The quintessential NBC comedy "Seinfeld" follows friends Jerry, George, Elaine, and Kramer as they rudely navigate life in Manhattan. The characters are based on real people – Jerry (co-creator Jerry Seinfeld) is based on himself, George Costanza (Jason Alexander) is based on co-creator Larry David, and Cosmo Kramer (Michael Richards) is based on David's real-life neighbor Kenny Kramer. But who inspired the character of Elaine Benes? 

"This person, Julia Louis-Dreyfus, who agreed to do this part with three stupid guys and used it to launch one of the most brilliant and spectacular show business careers of all time, this person is a 'network note," said Jerry Seinfeld when presenting Julie Louis-Dreyfus with the 21st Annual Mark Twain Prize for American Humor in 2018.

That's right — Elaine Benes almost didn't exist. After the pilot of "Seinfeld" aired, NBC doubted the show would succeed, and sent a firm note — add a female lead. Once Louis-Dreyfus was hired, the network agreed to a four-episode season.
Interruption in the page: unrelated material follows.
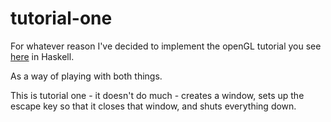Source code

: # tutorial-one

For whatever reason I've decided to implement the openGL tutorial you see [here](http://www.opengl-tutorial.org/beginners-tutorials/tutorial-1-opening-a-window/) in Haskell.

As a way of playing with both things.

This is tutorial one - it doesn't do much - creates a window, sets up the escape key so that it closes that window, and shuts everything down.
Today, "Seinfeld" is unimaginable without the fusion of Elaine Benes' antics and Louis-Dreyfus' comedy. Elaine broke barriers for female characters on television through her hilariously brave and often miscalculated moves throughout nine seasons, fueled by Louis-Dreyfus' own dance moves, incredible ability to yell "Shut up!" and brazen one-of-the-guys attitude. Through her role as Elaine, Louis-Dreyfus blazed a vastly successful career for herself and other comedic women to follow. 

Here's a curated list of Julia Louis-Dreyfus' best episodes of "Seinfeld." Warning: do not watch with a full bladder, as you may soil yourself with laughter.  

The Pen (Season 3, Episode 3)

Relatable, quotable, and hilarious, "The Pen" is highly rated on IMDb and a fan favorite. Elaine and Jerry visit Jerry's parents in Florida. The stay turns sour when Elaine's back is hurt by sleeping on a pull-out sofa and she over-indulges in muscle relaxers. The full effect of the pills isn't clear until Elaine's behavior disrupts the Seinfeld family gathering — she laughs uncontrollably, and belligerently bellows "Stella!" repeatedly, causing a ruckus.

Meanwhile, a much less funny ruckus took place behind the scenes. Jason Alexander nearly quit "Seinfeld" because George isn't in this episode. Obviously, the writers made sure to always give George something to do from then on.

Fans love Elaine's embarrassing arc in "The Pen" because it hits home. The episode evokes a nightmarish adult scenario. If we haven't all necessarily lived it, we can easily envision finding ourselves once again at the mercy of parents at an inhospitable home environment, transforming from a decent person into a trainwreck looking for any relief, swinging too far, and reaching family photo album immortality as a sloppy outsider. Elaine's crash-and-burn in "The Pen" is shame-soothing schadenfreude. 

The Susie (Season 8, Episode 15)

In "The Susie," Elaine finds out how far she'll go to avoid an awkward interaction. Spoiler: It's too far. 

On one otherwise normal morning, Elaine's coworker Peggy calls Elaine "Susie." Before Elaine can correct her, Peggy dishes gossip on Elaine. Quick to defend her alter ego, Elaine takes on the identity of Susie. At one point, Elaine scolds Peggy for calling her "Suz." "It's Susie," Elaine hisses, fire in her eyes: "Susie."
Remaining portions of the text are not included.